Some subclasses make an effort to implement requireCapabilities(), but most do not.

This state of affairs isn't great, but I think the future probably involves removing these checks rather than fixing them. They're basically happening at the wrong level (in the overwhelming majority of cases, we want to raise policy errors long before we get to an Editor) and EditEngine implements a more cohesive approach to transaction policies than Editor can.

We could probably also fix this instead, and get an extra layer of checks, but there's normally no way to ever hit them: you get stopped way before you get to Editor on normal pathways (edit, comment, API) via EditEngine. Since they're usually impossible to hit they're also hard to test or maintain.

removing these checks rather than fixing them

Probably with the exception of the View/Edit policy checks, which check that you'll still be able to view or edit an object after making a set of policy changes. These are happening at the right level and seem correct/useful, and are actually reachable where the other checks normally aren't.

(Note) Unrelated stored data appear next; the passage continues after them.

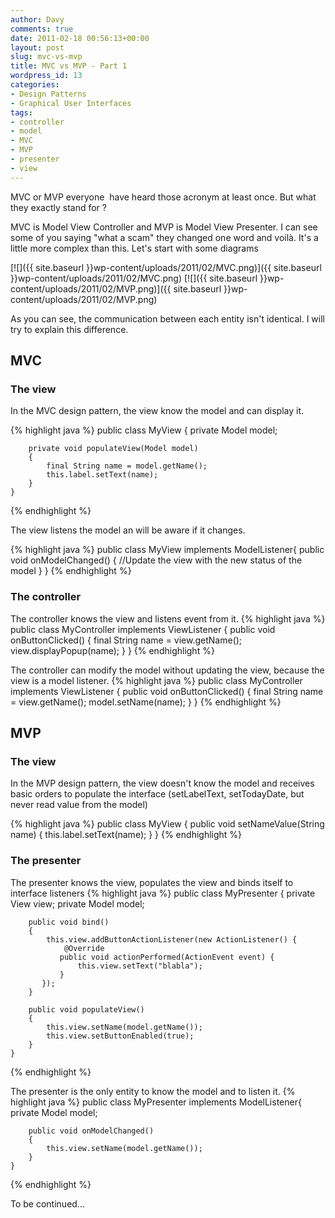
 ```yaml
---
author: Davy
comments: true
date: 2011-02-18 00:56:13+00:00
layout: post
slug: mvc-vs-mvp
title: MVC vs MVP - Part 1
wordpress_id: 13
categories:
- Design Patterns
- Graphical User Interfaces
tags:
- controller
- model
- MVC
- MVP
- presenter
- view
---
```


MVC or MVP everyone  have heard those acronym at least once. But what they exactly stand for ?

MVC is Model View Controller and MVP is Model View Presenter. I can see some of you saying "what a scam" they changed one word and voilà. It's a little more complex than this. Let's start with some diagrams

[![]({{ site.baseurl }}wp-content/uploads/2011/02/MVC.png)]({{ site.baseurl }}wp-content/uploads/2011/02/MVC.png) 
[![]({{ site.baseurl }}wp-content/uploads/2011/02/MVP.png)]({{ site.baseurl }}wp-content/uploads/2011/02/MVP.png)

As you can see, the communication between each entity isn't identical. I will try to explain this difference.

## MVC

### The view

In the MVC design pattern, the view know the model and can display it.

{% highlight java %}
    public class MyView {
        private Model model;

        private void populateView(Model model)
        {
            final String name = model.getName();
            this.label.setText(name);
        }
    }
{% endhighlight %}


The view listens the model an will be aware if it changes.

{% highlight java %}
    public class MyView implements ModelListener{
        public void onModelChanged()
        {
            //Update the view with the new status of the model
        }
    }
{% endhighlight %}

### The controller


The controller knows the view and listens event from it.
{% highlight java %}
    public class MyController implements ViewListener {
        public void onButtonClicked()
        {
            final String name = view.getName();
            view.displayPopup(name);
        }
    }
{% endhighlight %}

The controller can modify the model without updating the view, because the view is a model listener.
{% highlight java %}
    public class MyController implements ViewListener {
        public void onButtonClicked()
        {
            final String name = view.getName();
            model.setName(name);
        }
    }
{% endhighlight %}

## MVP
### The view

In the MVP design pattern, the view doesn't know the model and receives basic orders to populate the interface (setLabelText, setTodayDate, but never read value from the model)

{% highlight java %}
    public class MyView {
        public void setNameValue(String name)
        {
            this.label.setText(name);
        }
    }
{% endhighlight %}

### The presenter
The presenter knows the view, populates the view and binds itself to interface listeners
{% highlight java %}
    public class MyPresenter {
        private View view;
        private Model model;

        public void bind()
        {
            this.view.addButtonActionListener(new ActionListener() {
                @Override
               public void actionPerformed(ActionEvent event) {
                   this.view.setText("blabla");
               }
           });
        }

        public void populateView()
        {
            this.view.setName(model.getName());
            this.view.setButtonEnabled(true);
        }
    }
{% endhighlight %}

The presenter is the only entity to know the model and to listen it.
{% highlight java %}
    public class MyPresenter implements ModelListener{
        private Model model;

        public void onModelChanged()
        {
            this.view.setName(model.getName());
        }
    }
{% endhighlight %}

To be continued...
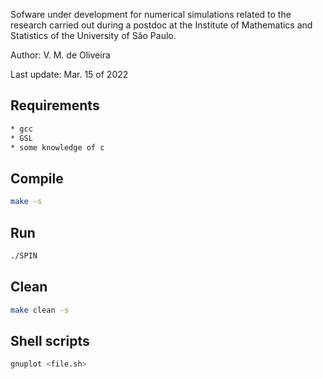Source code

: Sofware under development for numerical simulations related to the research carried out during a postdoc at the Institute of Mathematics and Statistics of the University of São Paulo.

Author: V. M. de Oliveira

Last update: Mar. 15 of 2022

## Requirements
```sh
* gcc
* GSL
* some knowledge of c
```

## Compile
```sh
make -s
```

## Run
```sh
./SPIN
```

## Clean
```sh
make clean -s
```

## Shell scripts
```sh
gnuplot <file.sh>
```
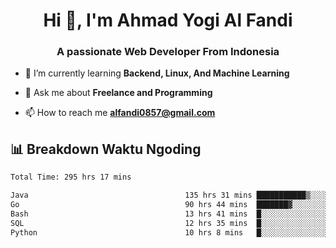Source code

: <h1 align="center">Hi 👋, I'm Ahmad Yogi Al Fandi</h1>
<h3 align="center">A passionate Web Developer From Indonesia</h3>

- 🌱 I’m currently learning **Backend, Linux, And Machine Learning**

- 💬 Ask me about **Freelance and Programming**

- 📫 How to reach me **<alfandi0857@gmail.com>**


## 📊 Breakdown Waktu Ngoding

<!--START_SECTION:waka-->

```txt
Total Time: 295 hrs 17 mins

Java                                   135 hrs 31 mins ███████████▒░░░░░░░░░░░░░   45.66 %
Go                                     90 hrs 44 mins  ███████▓░░░░░░░░░░░░░░░░░   30.57 %
Bash                                   13 hrs 41 mins  █░░░░░░░░░░░░░░░░░░░░░░░░   04.61 %
SQL                                    12 hrs 35 mins  █░░░░░░░░░░░░░░░░░░░░░░░░   04.24 %
Python                                 10 hrs 8 mins   █░░░░░░░░░░░░░░░░░░░░░░░░   03.42 %
```

<!--END_SECTION:waka-->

chad marked 3 inline comments as done.Mar 14 2017, 5:01 PM

On the workflow, I expect people to want to rename this. That is, I make a dashboard (Chad's Dashboard), click install, name it "Home", then install to Personal. I'm not sure that's entirely clear for the first time user, but I expect admins building new "Home" dashboards will like being able to rename + install in one dialog.

chad edited edge metadata.
  • per comments, better error checking

is there a way to have the editor return an id of the new item??

src/applications/dashboard/controller/PhabricatorDashboardInstallController.php
130–137

This is causing permission errors if you're not an admin. Is there a way to "check" permissions, and not require them?

src/applications/dashboard/controller/PhabricatorDashboardInstallController.php
130–137

After loading the object, you can PhabricatorPolicyFilter::hasCapability(...) to test for edit permission without raising exceptions.

is there a way to have the editor return an id of the new item??

The object itself should be updated, so just $thing->getID() should work.

sorry that was an old comment, I didnt clear z form

  • fix errors with capabilities

should be ready for re-review

chad edited the test plan for this revision. (Show Details)
epriestley added inline comments.
src/applications/dashboard/controller/PhabricatorDashboardInstallController.php
14–17

You can drop this now since it's the default behavior.

This revision is now accepted and ready to land.Mar 14 2017, 9:08 PM
This revision was automatically updated to reflect the committed changes.